Color varies depending on the time of year, starting as a bright green and changing to a greenish-brown as the season progresses.
SSW has both male and female individuals and produces unique reproductive organs, dependent on the individual’s sex, at branchlet nodes. For males, this means orange antheridia, while for females it means bright red to light green oogonia. However, only males have been found in North America. SSW can also reproduce asexually from fragments.
In order to anchor themselves to the sediment, SSW uses clear, root-like rhizoids. At the nodes of these rhizoids, white, star-shaped bulbils are produced. It is from these bulbils that the name “starry” stonewort is derived.
The bulbils are also a distinguishing trait, as no native macroalgae has them. SSW is also larger in comparison to other macroalgae due to longer branchlets. Additionally, SSW lacks the skunky smell of native macroalgae from the family Chara, also known as musk-grasses.
In this video you can learn to identify starry stonewort (Nitellopsis obtusa) and distinguish it from several look-alike species.

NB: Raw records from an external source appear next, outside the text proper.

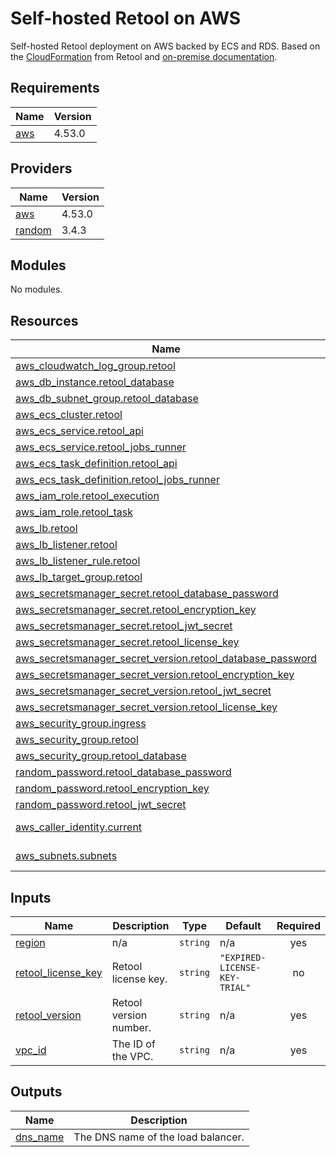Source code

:# Self-hosted Retool on AWS

Self-hosted Retool deployment on AWS backed by ECS and RDS. Based on the [CloudFormation](https://github.com/tryretool/retool-onpremise/tree/master/cloudformation) from Retool and [on-premise documentation](https://docs.retool.com/docs/self-hosted).

## Requirements

| Name | Version |
|------|---------|
| <a name="requirement_aws"></a> [aws](#requirement\_aws) | 4.53.0 |

## Providers

| Name | Version |
|------|---------|
| <a name="provider_aws"></a> [aws](#provider\_aws) | 4.53.0 |
| <a name="provider_random"></a> [random](#provider\_random) | 3.4.3 |

## Modules

No modules.

## Resources

| Name | Type |
|------|------|
| [aws_cloudwatch_log_group.retool](https://registry.terraform.io/providers/hashicorp/aws/4.53.0/docs/resources/cloudwatch_log_group) | resource |
| [aws_db_instance.retool_database](https://registry.terraform.io/providers/hashicorp/aws/4.53.0/docs/resources/db_instance) | resource |
| [aws_db_subnet_group.retool_database](https://registry.terraform.io/providers/hashicorp/aws/4.53.0/docs/resources/db_subnet_group) | resource |
| [aws_ecs_cluster.retool](https://registry.terraform.io/providers/hashicorp/aws/4.53.0/docs/resources/ecs_cluster) | resource |
| [aws_ecs_service.retool_api](https://registry.terraform.io/providers/hashicorp/aws/4.53.0/docs/resources/ecs_service) | resource |
| [aws_ecs_service.retool_jobs_runner](https://registry.terraform.io/providers/hashicorp/aws/4.53.0/docs/resources/ecs_service) | resource |
| [aws_ecs_task_definition.retool_api](https://registry.terraform.io/providers/hashicorp/aws/4.53.0/docs/resources/ecs_task_definition) | resource |
| [aws_ecs_task_definition.retool_jobs_runner](https://registry.terraform.io/providers/hashicorp/aws/4.53.0/docs/resources/ecs_task_definition) | resource |
| [aws_iam_role.retool_execution](https://registry.terraform.io/providers/hashicorp/aws/4.53.0/docs/resources/iam_role) | resource |
| [aws_iam_role.retool_task](https://registry.terraform.io/providers/hashicorp/aws/4.53.0/docs/resources/iam_role) | resource |
| [aws_lb.retool](https://registry.terraform.io/providers/hashicorp/aws/4.53.0/docs/resources/lb) | resource |
| [aws_lb_listener.retool](https://registry.terraform.io/providers/hashicorp/aws/4.53.0/docs/resources/lb_listener) | resource |
| [aws_lb_listener_rule.retool](https://registry.terraform.io/providers/hashicorp/aws/4.53.0/docs/resources/lb_listener_rule) | resource |
| [aws_lb_target_group.retool](https://registry.terraform.io/providers/hashicorp/aws/4.53.0/docs/resources/lb_target_group) | resource |
| [aws_secretsmanager_secret.retool_database_password](https://registry.terraform.io/providers/hashicorp/aws/4.53.0/docs/resources/secretsmanager_secret) | resource |
| [aws_secretsmanager_secret.retool_encryption_key](https://registry.terraform.io/providers/hashicorp/aws/4.53.0/docs/resources/secretsmanager_secret) | resource |
| [aws_secretsmanager_secret.retool_jwt_secret](https://registry.terraform.io/providers/hashicorp/aws/4.53.0/docs/resources/secretsmanager_secret) | resource |
| [aws_secretsmanager_secret.retool_license_key](https://registry.terraform.io/providers/hashicorp/aws/4.53.0/docs/resources/secretsmanager_secret) | resource |
| [aws_secretsmanager_secret_version.retool_database_password](https://registry.terraform.io/providers/hashicorp/aws/4.53.0/docs/resources/secretsmanager_secret_version) | resource |
| [aws_secretsmanager_secret_version.retool_encryption_key](https://registry.terraform.io/providers/hashicorp/aws/4.53.0/docs/resources/secretsmanager_secret_version) | resource |
| [aws_secretsmanager_secret_version.retool_jwt_secret](https://registry.terraform.io/providers/hashicorp/aws/4.53.0/docs/resources/secretsmanager_secret_version) | resource |
| [aws_secretsmanager_secret_version.retool_license_key](https://registry.terraform.io/providers/hashicorp/aws/4.53.0/docs/resources/secretsmanager_secret_version) | resource |
| [aws_security_group.ingress](https://registry.terraform.io/providers/hashicorp/aws/4.53.0/docs/resources/security_group) | resource |
| [aws_security_group.retool](https://registry.terraform.io/providers/hashicorp/aws/4.53.0/docs/resources/security_group) | resource |
| [aws_security_group.retool_database](https://registry.terraform.io/providers/hashicorp/aws/4.53.0/docs/resources/security_group) | resource |
| [random_password.retool_database_password](https://registry.terraform.io/providers/hashicorp/random/latest/docs/resources/password) | resource |
| [random_password.retool_encryption_key](https://registry.terraform.io/providers/hashicorp/random/latest/docs/resources/password) | resource |
| [random_password.retool_jwt_secret](https://registry.terraform.io/providers/hashicorp/random/latest/docs/resources/password) | resource |
| [aws_caller_identity.current](https://registry.terraform.io/providers/hashicorp/aws/4.53.0/docs/data-sources/caller_identity) | data source |
| [aws_subnets.subnets](https://registry.terraform.io/providers/hashicorp/aws/4.53.0/docs/data-sources/subnets) | data source |

## Inputs

| Name | Description | Type | Default | Required |
|------|-------------|------|---------|:--------:|
| <a name="input_region"></a> [region](#input\_region) | n/a | `string` | n/a | yes |
| <a name="input_retool_license_key"></a> [retool\_license\_key](#input\_retool\_license\_key) | Retool license key. | `string` | `"EXPIRED-LICENSE-KEY-TRIAL"` | no |
| <a name="input_retool_version"></a> [retool\_version](#input\_retool\_version) | Retool version number. | `string` | n/a | yes |
| <a name="input_vpc_id"></a> [vpc\_id](#input\_vpc\_id) | The ID of the VPC. | `string` | n/a | yes |

## Outputs

| Name | Description |
|------|-------------|
| <a name="output_dns_name"></a> [dns\_name](#output\_dns\_name) | The DNS name of the load balancer. |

A production of the Wisconsin Lakes Partnership.
Where did it come from?
Starry stonewort is native to parts of Europe and Western Asia. The first occurance of SSW was documented in 1978 in the St. Lawrence River between New York (NY) and Ontario, Canada. Ballast water is the prime suspect for entry and subsequents spread throughout the Great Lakes basin (GLB).
Rake toss sample showing nearly 100% SSW, Keuka Lake Outlet, Penn Yan, NY
Why is it a problem?
Like many invasive species Nitellopsis obtusa spreads very quickly especially in disturbed areas. It can regenerate from very small fragments and can be spread between water bodies on vehicles and boat trailers.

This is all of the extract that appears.